§ **Instructions for the task**: Counting only the lines below that contain the word "emph", what is the total? Give it with no other words.

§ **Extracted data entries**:
________________________________________

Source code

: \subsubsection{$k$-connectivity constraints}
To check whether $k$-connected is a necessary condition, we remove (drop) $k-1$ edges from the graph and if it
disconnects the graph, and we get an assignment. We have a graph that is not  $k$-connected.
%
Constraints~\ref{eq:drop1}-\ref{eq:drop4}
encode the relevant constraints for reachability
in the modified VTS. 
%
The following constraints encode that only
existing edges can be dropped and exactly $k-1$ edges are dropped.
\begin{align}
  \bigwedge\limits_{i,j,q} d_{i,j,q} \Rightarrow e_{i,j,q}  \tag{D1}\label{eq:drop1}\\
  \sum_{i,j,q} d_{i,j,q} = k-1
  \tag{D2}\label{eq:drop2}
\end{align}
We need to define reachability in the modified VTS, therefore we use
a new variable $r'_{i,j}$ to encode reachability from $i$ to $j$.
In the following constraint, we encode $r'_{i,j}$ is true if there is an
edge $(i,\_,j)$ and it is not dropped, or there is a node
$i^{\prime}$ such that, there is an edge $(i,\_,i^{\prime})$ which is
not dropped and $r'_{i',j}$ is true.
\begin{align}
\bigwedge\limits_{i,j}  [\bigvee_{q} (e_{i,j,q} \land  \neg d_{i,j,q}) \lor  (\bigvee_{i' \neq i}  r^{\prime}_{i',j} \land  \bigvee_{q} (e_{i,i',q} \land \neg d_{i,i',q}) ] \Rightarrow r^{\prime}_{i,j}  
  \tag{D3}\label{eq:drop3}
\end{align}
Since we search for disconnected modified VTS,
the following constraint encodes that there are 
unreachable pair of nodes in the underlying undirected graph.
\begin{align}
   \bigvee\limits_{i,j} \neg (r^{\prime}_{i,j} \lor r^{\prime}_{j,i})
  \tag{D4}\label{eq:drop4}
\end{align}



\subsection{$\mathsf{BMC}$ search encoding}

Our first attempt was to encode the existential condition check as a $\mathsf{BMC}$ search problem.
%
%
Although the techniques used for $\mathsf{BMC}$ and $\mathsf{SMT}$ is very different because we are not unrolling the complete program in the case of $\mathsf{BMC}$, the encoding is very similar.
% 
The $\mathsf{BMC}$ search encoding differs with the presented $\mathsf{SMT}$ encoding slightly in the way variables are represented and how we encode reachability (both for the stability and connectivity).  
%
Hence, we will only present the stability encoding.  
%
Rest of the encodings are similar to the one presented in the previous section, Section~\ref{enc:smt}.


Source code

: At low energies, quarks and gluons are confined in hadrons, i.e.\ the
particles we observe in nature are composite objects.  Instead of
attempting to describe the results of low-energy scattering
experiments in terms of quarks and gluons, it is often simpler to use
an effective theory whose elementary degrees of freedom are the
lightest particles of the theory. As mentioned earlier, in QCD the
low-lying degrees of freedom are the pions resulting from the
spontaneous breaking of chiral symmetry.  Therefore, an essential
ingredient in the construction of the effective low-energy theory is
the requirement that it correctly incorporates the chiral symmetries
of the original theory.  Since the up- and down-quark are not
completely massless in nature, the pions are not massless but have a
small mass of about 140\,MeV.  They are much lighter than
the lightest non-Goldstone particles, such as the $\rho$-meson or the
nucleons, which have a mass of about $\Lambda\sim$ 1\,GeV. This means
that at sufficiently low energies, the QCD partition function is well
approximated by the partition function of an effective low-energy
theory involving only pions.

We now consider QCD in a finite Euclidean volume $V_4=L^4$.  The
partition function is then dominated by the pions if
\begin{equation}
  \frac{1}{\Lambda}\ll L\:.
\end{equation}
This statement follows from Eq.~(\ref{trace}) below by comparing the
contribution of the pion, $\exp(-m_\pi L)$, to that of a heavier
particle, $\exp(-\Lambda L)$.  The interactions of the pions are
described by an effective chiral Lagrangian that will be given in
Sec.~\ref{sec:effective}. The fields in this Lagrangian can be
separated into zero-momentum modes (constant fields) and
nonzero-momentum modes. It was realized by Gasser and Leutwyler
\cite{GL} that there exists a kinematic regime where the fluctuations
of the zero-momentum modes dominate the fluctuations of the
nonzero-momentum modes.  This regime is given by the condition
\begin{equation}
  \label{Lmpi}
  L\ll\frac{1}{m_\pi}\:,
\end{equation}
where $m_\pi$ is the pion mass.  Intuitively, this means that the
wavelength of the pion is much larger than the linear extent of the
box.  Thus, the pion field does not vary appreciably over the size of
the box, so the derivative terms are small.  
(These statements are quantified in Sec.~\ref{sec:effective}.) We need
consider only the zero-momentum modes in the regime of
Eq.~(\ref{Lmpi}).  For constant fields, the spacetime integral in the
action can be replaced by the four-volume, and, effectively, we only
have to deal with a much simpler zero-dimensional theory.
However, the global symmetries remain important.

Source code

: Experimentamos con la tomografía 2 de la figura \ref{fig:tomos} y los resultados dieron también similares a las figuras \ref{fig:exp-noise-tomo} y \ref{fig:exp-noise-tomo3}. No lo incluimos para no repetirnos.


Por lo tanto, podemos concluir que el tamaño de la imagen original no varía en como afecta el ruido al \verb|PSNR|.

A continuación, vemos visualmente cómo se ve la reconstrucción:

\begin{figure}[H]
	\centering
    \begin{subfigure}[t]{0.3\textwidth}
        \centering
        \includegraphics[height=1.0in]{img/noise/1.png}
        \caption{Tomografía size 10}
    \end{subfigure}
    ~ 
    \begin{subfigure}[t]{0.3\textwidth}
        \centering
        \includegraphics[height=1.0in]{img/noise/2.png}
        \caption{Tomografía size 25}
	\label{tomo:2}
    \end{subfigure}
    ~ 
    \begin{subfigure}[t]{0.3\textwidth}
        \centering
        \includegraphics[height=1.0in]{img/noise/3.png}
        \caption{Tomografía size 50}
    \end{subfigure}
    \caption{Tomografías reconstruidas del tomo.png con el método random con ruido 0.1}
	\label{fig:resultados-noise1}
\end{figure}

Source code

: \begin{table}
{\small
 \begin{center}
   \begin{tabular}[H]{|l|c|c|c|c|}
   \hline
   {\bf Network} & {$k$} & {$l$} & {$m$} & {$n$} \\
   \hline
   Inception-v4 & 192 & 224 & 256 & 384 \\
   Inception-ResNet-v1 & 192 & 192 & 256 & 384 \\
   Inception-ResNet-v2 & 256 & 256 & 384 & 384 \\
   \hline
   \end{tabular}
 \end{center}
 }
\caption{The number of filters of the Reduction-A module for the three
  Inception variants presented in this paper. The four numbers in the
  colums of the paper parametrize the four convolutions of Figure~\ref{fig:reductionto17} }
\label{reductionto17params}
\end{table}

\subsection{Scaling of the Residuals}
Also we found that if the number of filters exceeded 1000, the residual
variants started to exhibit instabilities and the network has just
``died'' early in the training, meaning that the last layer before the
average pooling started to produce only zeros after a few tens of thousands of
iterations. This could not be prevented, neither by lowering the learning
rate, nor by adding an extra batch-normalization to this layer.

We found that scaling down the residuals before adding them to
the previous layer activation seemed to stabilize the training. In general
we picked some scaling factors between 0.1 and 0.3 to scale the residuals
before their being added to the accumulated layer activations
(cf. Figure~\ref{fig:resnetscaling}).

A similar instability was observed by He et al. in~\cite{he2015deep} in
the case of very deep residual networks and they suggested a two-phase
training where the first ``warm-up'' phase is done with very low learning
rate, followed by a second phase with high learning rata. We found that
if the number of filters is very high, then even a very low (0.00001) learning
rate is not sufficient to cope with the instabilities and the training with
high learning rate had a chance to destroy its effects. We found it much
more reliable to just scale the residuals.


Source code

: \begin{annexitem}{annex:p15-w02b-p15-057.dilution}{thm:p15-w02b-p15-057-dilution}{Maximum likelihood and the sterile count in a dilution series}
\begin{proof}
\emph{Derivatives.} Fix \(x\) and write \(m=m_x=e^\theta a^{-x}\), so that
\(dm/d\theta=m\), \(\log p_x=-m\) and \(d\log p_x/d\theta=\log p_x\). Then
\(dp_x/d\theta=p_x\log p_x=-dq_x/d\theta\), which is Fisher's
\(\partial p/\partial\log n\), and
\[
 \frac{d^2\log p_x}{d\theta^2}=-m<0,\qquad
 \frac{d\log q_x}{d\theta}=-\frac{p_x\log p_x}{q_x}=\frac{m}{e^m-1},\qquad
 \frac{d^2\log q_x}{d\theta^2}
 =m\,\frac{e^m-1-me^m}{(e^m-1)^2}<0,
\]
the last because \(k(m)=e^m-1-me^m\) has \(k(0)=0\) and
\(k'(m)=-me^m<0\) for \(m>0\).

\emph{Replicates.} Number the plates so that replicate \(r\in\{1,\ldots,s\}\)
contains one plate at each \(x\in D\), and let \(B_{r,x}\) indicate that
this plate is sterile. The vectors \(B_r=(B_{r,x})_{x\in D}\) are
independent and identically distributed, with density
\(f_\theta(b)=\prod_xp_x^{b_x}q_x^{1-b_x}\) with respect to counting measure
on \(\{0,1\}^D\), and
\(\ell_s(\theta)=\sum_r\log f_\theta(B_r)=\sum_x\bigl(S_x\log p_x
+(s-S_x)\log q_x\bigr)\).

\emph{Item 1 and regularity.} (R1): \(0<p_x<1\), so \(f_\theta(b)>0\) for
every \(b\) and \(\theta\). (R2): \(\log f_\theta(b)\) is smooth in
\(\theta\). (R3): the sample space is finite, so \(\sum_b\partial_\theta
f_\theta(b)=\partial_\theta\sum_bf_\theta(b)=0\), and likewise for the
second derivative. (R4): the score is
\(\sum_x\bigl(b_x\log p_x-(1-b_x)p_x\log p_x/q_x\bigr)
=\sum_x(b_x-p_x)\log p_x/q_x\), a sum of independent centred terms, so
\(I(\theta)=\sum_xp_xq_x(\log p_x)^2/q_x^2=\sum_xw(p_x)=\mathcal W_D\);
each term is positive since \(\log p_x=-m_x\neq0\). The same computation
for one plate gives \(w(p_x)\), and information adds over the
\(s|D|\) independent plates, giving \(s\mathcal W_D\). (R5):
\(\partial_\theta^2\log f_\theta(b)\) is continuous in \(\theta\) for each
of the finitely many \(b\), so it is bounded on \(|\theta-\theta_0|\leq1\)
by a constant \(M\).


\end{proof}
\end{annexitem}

________________________________________

§ **Answer for the task**: 3